J'entends par là qu'il va falloir mobiliser très à gauche maintenant et ne pas trop chasser en terre FN. Donc clarifier 2-3 points critiques du programme actuel qui pour ma part me posent de sérieuses questions.
1/ Le souverainisme : je comprends bien le principe, mais en se focalisant uniquement sur le souverainisme on pose la question des frontières de fait ! Pour ne pas se la poser il faut confronter franchement le souverainisme national à l'émancipation des classes laborieuses. De mon point de vue, un protectionnisme économique n'est QUE un cadeau à destination du capital s'il n'y a pas réforme du capital. Et je ne crois pas à la théorie de la redistribution en cascade. Non, les patrons n'arrosent pas équitablement les subalternes. C'est un fait. Il faut donc un mécanisme de refonte du capital, par sa socialisation en particulier. Le fait est que la commission économie du PG y travaille depuis des années et a même publié un rapport interne très précis et complet sur les méthodes pour le mettre en oeuvre. Mais comme d'hab les travaux de la com'éco ne sortent pas de la com'éco (merci généreux...). On a plein d'outils à disposition, déjà en place. Je pense aux SCOP et aux SCIC en particulier ou à la capitalisation directe (épargnants qui misent sur des entreprises à des taux de profits raisonnables, forme de crowfunding structuré).
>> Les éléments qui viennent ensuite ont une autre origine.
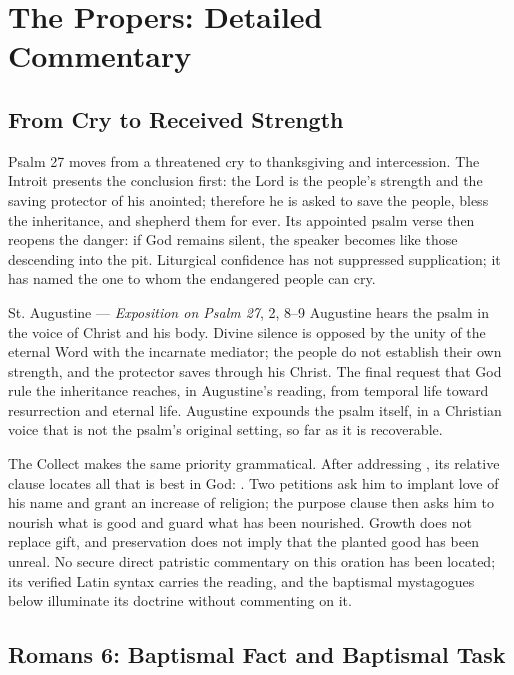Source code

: \section*{The Propers: Detailed Commentary}

\subsection*{From Cry to Received Strength\enspace{}}

Psalm 27 moves from a threatened cry to thanksgiving and intercession. The Introit presents the conclusion first: the Lord is the people's strength and the saving protector of his anointed; therefore he is asked to save the people, bless the inheritance, and shepherd them for ever. Its appointed psalm verse then reopens the danger: if God remains silent, the speaker becomes like those descending into the pit. Liturgical confidence has not suppressed supplication; it has named the one to whom the endangered people can cry.

\begin{sourcecard}{St. Augustine --- \emph{Exposition on Psalm 27}, 2, 8--9}
Augustine hears the psalm in the voice of Christ and his body. Divine silence is opposed by the unity of the eternal Word with the incarnate mediator; the people do not establish their own strength, and the protector saves through his Christ. The final request that God rule the inheritance reaches, in Augustine's reading, from temporal life toward resurrection and eternal life. Augustine expounds the psalm itself, in a Christian voice that is not the psalm's original setting, so far as it is recoverable.
\end{sourcecard}

The Collect makes the same priority grammatical. After addressing , its relative clause locates all that is best in God: . Two petitions ask him to implant love of his name and grant an increase of religion; the purpose clause then asks him to nourish what is good and guard what has been nourished. Growth does not replace gift, and preservation does not imply that the planted good has been unreal. No secure direct patristic commentary on this oration has been located; its verified Latin syntax carries the reading, and the baptismal mystagogues below illuminate its doctrine without commenting on it.

\sectionguard
\subsection*{Romans 6: Baptismal Fact and Baptismal Task\enspace{}}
2/ La planification écologique : OK avec le principe, sans planification on gaspille, on stagne, on est inadaptés à répondre correctement aux besoins des usagers/consommateurs. Mais il faut aller plus loin : qui planifie et comment ?? Grande question, pas vraiment posée. C'est l'Etat qui décide tout et donc reste largement soumis aux lobbys industriels ? A coup de grosses subventions publiques histoire de faire exploser encore le gavage des entreprises qui en profitent (170Milliards€ pour 2017 ! du délire !!! On était à 65Md€ en 2007 !). ça rejoint le point 1 ! La planification n'est profitable qu'à deux conditions : elle doit répondre à des enjeux locaux, elle doit être équilibrée à l'échelle nationale. Donc il nous faut un appareil législatif central (des lois qui s'appliquent à tous) et un exécutif local et citoyen. Pas un mot là dessus sur le programme. Or c'est très critique.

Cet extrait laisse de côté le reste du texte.